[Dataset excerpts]
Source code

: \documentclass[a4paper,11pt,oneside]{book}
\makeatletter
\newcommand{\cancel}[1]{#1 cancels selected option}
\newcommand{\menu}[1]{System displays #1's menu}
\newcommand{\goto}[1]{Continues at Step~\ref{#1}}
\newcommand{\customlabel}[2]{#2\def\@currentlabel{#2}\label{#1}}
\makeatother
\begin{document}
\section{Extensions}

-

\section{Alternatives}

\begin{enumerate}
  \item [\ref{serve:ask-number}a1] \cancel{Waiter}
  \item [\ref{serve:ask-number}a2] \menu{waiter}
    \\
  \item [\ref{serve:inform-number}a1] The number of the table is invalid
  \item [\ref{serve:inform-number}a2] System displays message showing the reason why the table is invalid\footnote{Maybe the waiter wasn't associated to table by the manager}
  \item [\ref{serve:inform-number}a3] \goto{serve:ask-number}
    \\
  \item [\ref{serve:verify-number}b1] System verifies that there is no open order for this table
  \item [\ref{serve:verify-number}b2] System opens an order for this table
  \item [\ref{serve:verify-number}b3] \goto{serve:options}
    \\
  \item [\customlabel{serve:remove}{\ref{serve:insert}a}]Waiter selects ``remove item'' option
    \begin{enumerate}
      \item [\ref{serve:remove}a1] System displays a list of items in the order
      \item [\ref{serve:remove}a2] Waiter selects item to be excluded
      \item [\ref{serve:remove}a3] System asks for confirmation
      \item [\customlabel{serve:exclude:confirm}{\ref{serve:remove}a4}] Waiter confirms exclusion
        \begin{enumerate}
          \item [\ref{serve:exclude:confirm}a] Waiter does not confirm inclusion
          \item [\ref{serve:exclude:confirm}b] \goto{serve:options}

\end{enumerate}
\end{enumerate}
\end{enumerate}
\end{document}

● Problem description
Across the data above, count every line with "menu" in it and write only the total.

● Written reply
2